Et c’est le même constat dans le monde de l’entrepreneuriat : seulement 1,4% des fonds en capital risque sont accordés à des minorités. J’irais même plus loin : quand Georges Floyd est mort et que le mouvement Black Live Matters a émergé, les fonds d’investissement ont tous déclaré que le manque d’inclusion dans l’accès au venture capital était intolérable. Mais quelques années plus tard, on se rend bien compte que rien n’a changé.

Ainsi, Don’t Quit Ventures s’adresse aux entrepreneurs qui essuient des refus à répétition en raison de leur origine ethnique, de leur sexualité ou bien de leur casier judiciaire. Nous imposons volontairement une approche chiffrée dans notre portefeuille pour donner la priorité aux femmes, aux minorités ethniques, aux LGBTQIA+ et aux anciens taulards. Il n’y a tout simplement pas besoin de venir d’une certaine école, d’avoir un certain niveau social, d’être d’une certaine ethnie ou bien d’avoir un chemin de vie qui “look-good” pour être à l’origine d’une bonne idée!

 

Quels sont les principaux freins persistants qui empêchent une répartition plus inclusive des fonds en capital risque ?

Le principal frein existant à mon sens reste le fait que les réseaux de business angels et de family offices sont encore trop dans un entre-soi qui exclut – sans en avoir conscience – certaines minorités. Je pense que le simple fait de pointer le problème peut engendrer une prise de conscience mais il faut encore plus d’efforts pour qu’un changement idéologique s’opère réellement.

La communauté Don’t Quit Ventures, soutient aussi l’Epic Foundation : cela consiste à reverser une partie des dividendes et profits obtenus dans la capitalisation de start-up directement au profit d’œuvres caritatives. Mais l’argent n’est pas le seul moyen et je suis convaincu qu’il faille aussi y accorder de son temps personnel. J’ai par exemple tout récemment participer à un échange avec une promotion chez les Déterminés, une association qui démocratise l’entrepreneuriat en banlieue et dans les milieux ruraux. L’objectif était de partager mon parcours de vie pour inspirer les jeunes.

 

Quels conseils donnez-vous justement à ces jeunes pour qu’ils persévèrent ?
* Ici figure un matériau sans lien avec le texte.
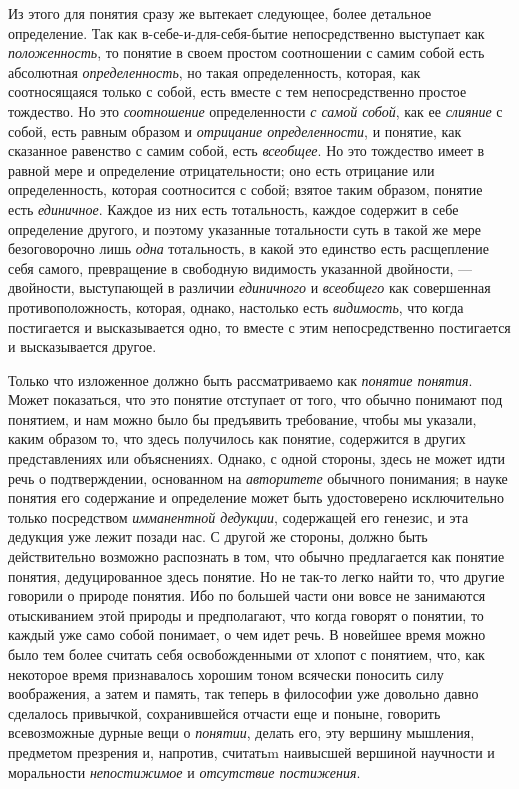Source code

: \documentclass[twoside]{article}
\begin{document}
{{Из этого для понятия сразу же вытекает следующее, более детальное 
определение. Так как в-себе-и-для-себя-бытие непосредственно выступает как 
{\em положенность}, то понятие в своем простом соотношении с самим собой есть 
абсолютная {\em определенность}, но такая определенность, которая, как 
соотносящаяся только с собой, есть вместе с тем непосредственно простое 
тождество. Но это {\em соотношение} определенности {\em с самой собой}, как 
ее {\em слияние} с собой, есть равным образом и {\em отрицание определенности}, 
и понятие, как сказанное равенство с самим собой, есть {\em всеобщее}.
Но это тождество имеет в равной мере и определение отрицательности; оно есть 
отрицание или определенность, которая соотносится с собой; взятое таким 
образом, понятие есть {\em единичное}. Каждое из них есть тотальность, каждое 
содержит в себе определение другого, и поэтому указанные тотальности суть в 
такой же мере безоговорочно лишь {\em одна} тотальность, в какой это 
единство есть расщепление себя самого, превращение в свободную видимость 
указанной двойности, — двойности, выступающей в различии {\em единичного}
и {\em всеобщего} как совершенная противоположность, которая, однако, настолько
есть {\em видимость}, что когда постигается и высказывается одно, то вместе 
с этим непосредственно постигается и высказывается другое.

Только что изложенное должно быть рассматриваемо как {\em понятие понятия}.
Может показаться, что это понятие отступает от того, что обычно понимают под 
понятием, и нам можно было бы предъявить требование, чтобы мы указали, каким 
образом то, что здесь получилось как понятие, содержится в других 
представлениях или объяснениях. Однако, с одной стороны, здесь не может идти 
речь о подтверждении, основанном на {\em авторитете} обычного понимания; в 
науке понятия его содержание и определение может быть удостоверено 
исключительно только посредством {\em имманентной дедукции}, содержащей его 
генезис, и эта дедукция уже лежит позади нас. С другой же стороны, должно 
быть действительно возможно распознать в том, что обычно предлагается как 
понятие понятия, дедуцированное здесь понятие. Но не так-то легко найти то, 
что другие говорили о природе понятия. Ибо по большей части они вовсе не 
занимаются отыскиванием этой природы и предполагают, что когда говорят о 
понятии, то каждый уже само собой понимает, о чем идет речь. В новейшее 
время можно было тем более считать себя освобожденными от хлопот с понятием, 
что, как некоторое время признавалось хорошим тоном всячески поносить силу 
воображения, а затем и память, так теперь в философии уже довольно давно 
сделалось привычкой, сохранившейся отчасти еще и поныне, говорить 
всевозможные дурные вещи о {\em понятии}, делать его, эту вершину мышления, 
предметом презрения и, напротив, считатьm наивысшей вершиной научности и 
моральности {\em непостижимое} и {\em отсутствие постижения}\label{bkm:bm06}.

}}
\end{document}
Sachez d’abord que le monde peut vous abandonner mais vous avez le devoir de ne pas vous abandonner vous-même. Nous vivons aujourd’hui dans l’ère de l’immédiateté – renforcée par la technologie – et il y a une forme d’intolérance à la frustration. Il suffit d’un obstacle pour que les jeunes abandonnent. Quand un enfant en bas âge tombe, tout le monde l’applaudit afin qu’il se relève, mais ce n’est jamais le cas pour un adulte. Il faut donc célébrer l’échec et persévérer pour réussir. Sans détermination et résilience, je ne serais sûrement jamais arrivé au Nasdaq.